Return all lines of the data in which the string "creation" occurs.

### Record extracts
= Beginning of Section =

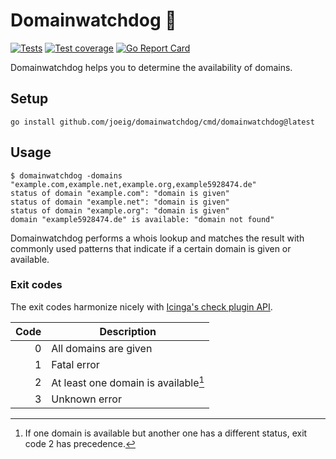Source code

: # Domainwatchdog 🐶

[![Tests](https://github.com/joeig/domainwatchdog/workflows/Tests/badge.svg)](https://github.com/joeig/domainwatchdog/actions)
[![Test coverage](https://img.shields.io/badge/coverage-95%25-success)](https://github.com/joeig/domainwatchdog/tree/master/.github/testcoverage.yml)
[![Go Report Card](https://goreportcard.com/badge/github.com/joeig/domainwatchdog)](https://goreportcard.com/report/github.com/joeig/domainwatchdog)

Domainwatchdog helps you to determine the availability of domains.

## Setup

    go install github.com/joeig/domainwatchdog/cmd/domainwatchdog@latest

## Usage

    $ domainwatchdog -domains "example.com,example.net,example.org,example5928474.de"
    status of domain "example.com": "domain is given"
    status of domain "example.net": "domain is given"
    status of domain "example.org": "domain is given"
    domain "example5928474.de" is available: "domain not found"

Domainwatchdog performs a whois lookup and matches the result with commonly used patterns that indicate if a certain domain is given or available.

### Exit codes

The exit codes harmonize nicely with [Icinga's check plugin API](https://icinga.com/docs/icinga-2/latest/doc/03-monitoring-basics/#check-result-state-mapping).

| Code | Description                          |
|-----:|--------------------------------------|
|    0 | All domains are given                |
|    1 | Fatal error                          |
|    2 | At least one domain is available[^1] |
|    3 | Unknown error                        |

[^1]: If one domain is available but another one has a different status, exit code 2 has precedence.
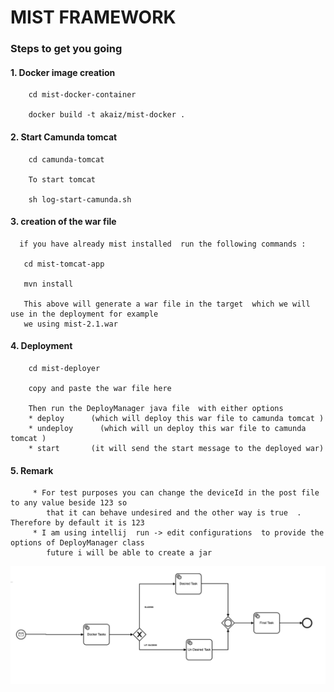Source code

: # MIST FRAMEWORK

### Steps to get you going

#### 1. Docker image creation

        cd mist-docker-container

        docker build -t akaiz/mist-docker .

#### 2. Start Camunda tomcat

        cd camunda-tomcat

        To start tomcat

        sh log-start-camunda.sh    

#### 3. creation of the war file
      if you have already mist installed  run the following commands :

       cd mist-tomcat-app

       mvn install

       This above will generate a war file in the target  which we will use in the deployment for example
       we using mist-2.1.war

#### 4. Deployment
        cd mist-deployer

        copy and paste the war file here

        Then run the DeployManager java file  with either options
        * deploy      (which will deploy this war file to camunda tomcat )
        * undeploy      (which will un deploy this war file to camunda tomcat )
        * start       (it will send the start message to the deployed war)   
#### 5.   Remark
         * For test purposes you can change the deviceId in the post file to any value beside 123 so
            that it can behave undesired and the other way is true  . Therefore by default it is 123
         * I am using intellij  run -> edit configurations  to provide the options of DeployManager class  
            future i will be able to create a jar     

![alt text](bpmn.png)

= End of Section =

### Written reply
#### 1. Docker image creation
#### 3. creation of the war file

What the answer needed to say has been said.